How to configure Hugo as a Tor hidden service

After migrating my blog from WordPress to Hugo, I wanted to find a simple solution that allowed me to mirror my blog content effortlessly to my hidden services. As Hugo is a static content generator, I didn’t have the opportunity to dynamically rewrite content on the fly by pulling the HTTP host from the current request.

The interesting part of the challenge was to find a solution that would let me point three virtual sites to the same web root, thus replicating my original WordPress configuration. Likewise, I only want to maintain a single local Hugo installation.

Prerequisites

Tor should already be installed and running with hidden services configured. Otherwise, visit the Tor Project and read up on their documentation.

Replicating local and remote directory structure

I’m using Nginx server blocks (virtual hosts) to serve my content. The root directory for my blog was previously /var/www/blog.paranoidpenguin.net/html/. To allow serving content for additional websites (onion services) under the same (web) root, I’ll add an additional level of subdirectories below the html folder.

  • The folder blog will contain the content for my clearnet site (blog.paranoidpenguin.net)
  • The folder onionv2 will contain the content for my v2 onion address (slackiuxopmaoigo.onion)
  • The folder onionv3 will contain the content for my v3 onion address (4hpfzoj3tgyp2w7sbe3gnmphqiqpxwwyijyvotamrvojl7pkra7z7byd.onion)

I’ll use an identical directory structure from within my local Hugo installation when building each website using Hugo’s --destination flag. That should make it easy to remember what goes where. That leaves me with the following local and remote directory structure:

Hugo multidomain setup

A split view of my local Hugo installation and the web root for the remote server.
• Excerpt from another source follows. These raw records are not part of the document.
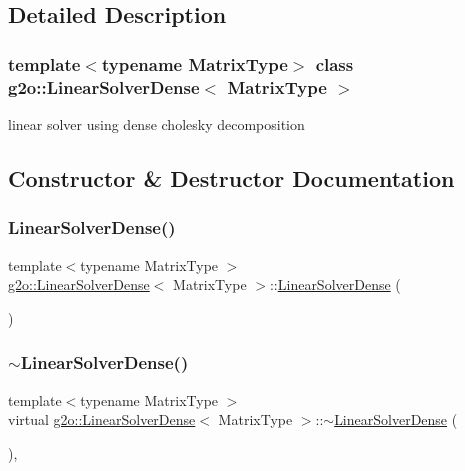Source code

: \subsection{Detailed Description}
\subsubsection*{template$<$typename Matrix\+Type$>$\newline
class g2o\+::\+Linear\+Solver\+Dense$<$ Matrix\+Type $>$}

linear solver using dense cholesky decomposition 

\subsection{Constructor \& Destructor Documentation}
\mbox{\label{classg2o_1_1_linear_solver_dense_a25d8767ad60e944d8518348a136830da}} 
\subsubsection{\texorpdfstring{Linear\+Solver\+Dense()}{LinearSolverDense()}}
{\footnotesize\ttfamily template$<$typename Matrix\+Type $>$ \\
\mbox{\hyperlink{classg2o_1_1_linear_solver_dense}{g2o\+::\+Linear\+Solver\+Dense}}$<$ Matrix\+Type $>$\+::\mbox{\hyperlink{classg2o_1_1_linear_solver_dense}{Linear\+Solver\+Dense}} (\begin{DoxyParamCaption}{ }\end{DoxyParamCaption})\hspace{0.3cm}{\ttfamily [inline]}}

\mbox{\label{classg2o_1_1_linear_solver_dense_a2b3cbb77fa958bf322b98e38ec3e29c2}} 
\subsubsection{\texorpdfstring{$\sim$\+Linear\+Solver\+Dense()}{~LinearSolverDense()}}
{\footnotesize\ttfamily template$<$typename Matrix\+Type $>$ \\
virtual \mbox{\hyperlink{classg2o_1_1_linear_solver_dense}{g2o\+::\+Linear\+Solver\+Dense}}$<$ Matrix\+Type $>$\+::$\sim$\mbox{\hyperlink{classg2o_1_1_linear_solver_dense}{Linear\+Solver\+Dense}} (\begin{DoxyParamCaption}{ }\end{DoxyParamCaption})\hspace{0.3cm}{\ttfamily [inline]}, {\ttfamily [virtual]}}



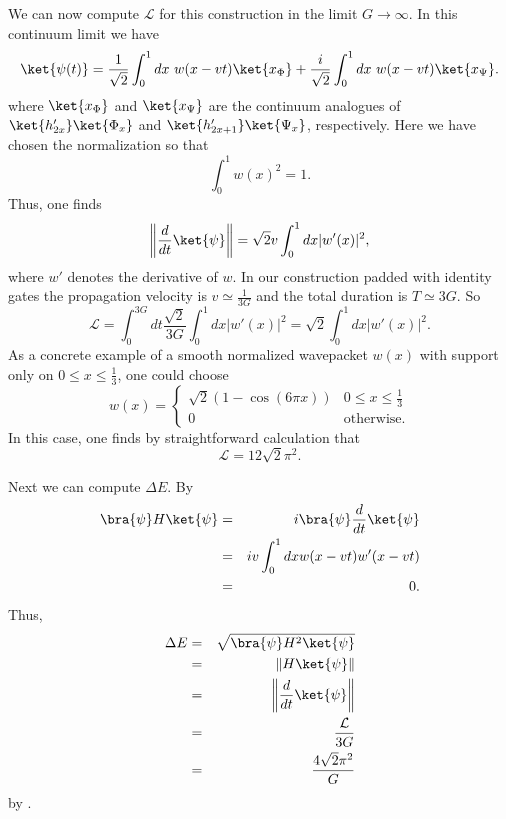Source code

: \documentclass[11pt]{article}
\begin{document}
We can now compute $\mathcal{L}$ for this construction in the limit $G \to \infty$. In this continuum limit we have
\begin{equation}
\label{contin}
\ket{\psi(t)} = \frac{1}{\sqrt{2}} \int_0^1 dx \ w(x-vt) \ket{x_\Phi} + \frac{i}{\sqrt{2}} \int_0^1 dx \ w(x-vt) \ket{x_\Psi}.
\end{equation}
where $\ket{x_\Phi}$ and $\ket{x_\Psi}$ are the continuum analogues of $\ket{h'_{2x}}\ket{\Phi_x}$ and $\ket{h'_{2x+1}}\ket{\Psi_x}$, respectively. Here we have chosen the normalization so that
\begin{equation}
\int_0^1 w(x)^2 = 1.
\end{equation}
Thus, one finds
\begin{equation}
\left\| \frac{d}{dt} \ket{\psi} \right\| = \sqrt{2} v \int_0^1 dx |w'(x)|^2,
\end{equation}
where $w'$ denotes the derivative of $w$. In our construction padded with identity gates the propagation velocity is $v \simeq \frac{1}{3G}$ and the total duration is $T \simeq 3G$. So
\begin{equation}
\mathcal{L} = \int_0^{3G} dt \frac{\sqrt{2}}{3G} \int_0^1 dx |w'(x)|^2 = \sqrt{2} \int_0^1 dx |w'(x)|^2.
\end{equation}
As a concrete example of a smooth normalized wavepacket $w(x)$ with support only on $0 \leq x \leq \frac{1}{3}$, one could choose
\begin{equation}
w(x) = \left\{ \begin{array}{cl} \sqrt{2} \left( 1 - \cos(6 \pi x) \right) & 0 \leq x \leq \frac{1}{3} \\
0 & \textrm{otherwise}. \end{array} \right.
\end{equation}
In this case, one finds by straightforward calculation that
\begin{equation}
\label{lval}
\mathcal{L} = 12 \sqrt{2} \pi^2.
\end{equation}

Next we can compute $\Delta E$. By 
\begin{eqnarray}
\bra{\psi} H \ket{\psi} & = & i \bra{\psi} \frac{d}{dt} \ket{\psi} \\
 & = & i v \int_0^1 dx w(x-vt) w'(x-vt)\\
 & = & 0.
\end{eqnarray}
Thus,
\begin{eqnarray}
\Delta E & = & \sqrt{\bra{\psi} H^2 \ket{\psi}} \\
 & = & \| H \ket{\psi} \| \\
 & = & \left\| \frac{d}{dt} \ket{\psi} \right\| \\
 & = & \frac{\mathcal{L}}{3G} \\
 & = & \frac{4 \sqrt{2} \pi^2}{G}
\end{eqnarray}
by .
\end{document}
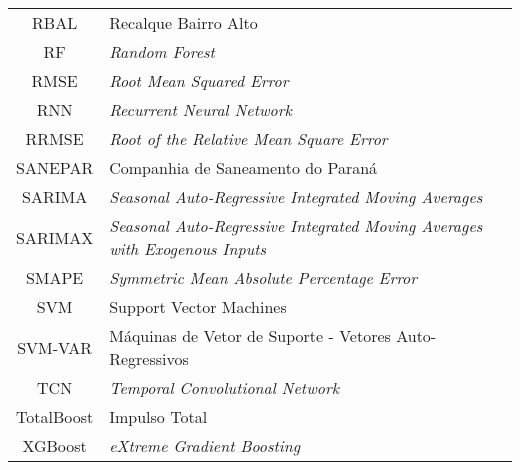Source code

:\begin{tabular}{cp{}}
	RBAL & Recalque Bairro Alto\\
	RF & \textit{Random Forest}\\
	RMSE & \textit{Root Mean Squared Error}\\
	RNN & \textit{Recurrent Neural Network}\\
	RRMSE & \textit{Root of the Relative Mean Square Error}\\
	SANEPAR & Companhia de Saneamento do Paraná \\
	SARIMA & \textit{Seasonal Auto-Regressive Integrated Moving Averages} \\
	SARIMAX & \textit{Seasonal Auto-Regressive Integrated Moving Averages with Exogenous Inputs} \\
	SMAPE &  \textit{Symmetric Mean Absolute Percentage Error}\\
	SVM & Support Vector Machines \\
	SVM-VAR & Máquinas de Vetor de Suporte - Vetores Auto-Regressivos\\
	TCN & \textit{Temporal Convolutional Network} \\
	TotalBoost & Impulso Total\\
	XGBoost & \textit{eXtreme Gradient Boosting}
\end{tabular}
Hugo flags and environment variables

In theory, Hugo provides us with the functionality we need to mirror content across multiple domains.

Flags:

  • -b, --baseURL: hostname (and path) to the root, e.g. http://slackiuxopmaoigo.onion/
  • -d, --destination: filesystem path to write files, to e.g. blog

Environment variables:

  • HUGO_TITLE=“Slackiuxopmaoigo.onion”

However, as my website has been exported from WordPress, it does contain a multitude of absolute URL references as part of the content itself. That, unfortunately, won’t be solved by using the --baseURL flag during build time.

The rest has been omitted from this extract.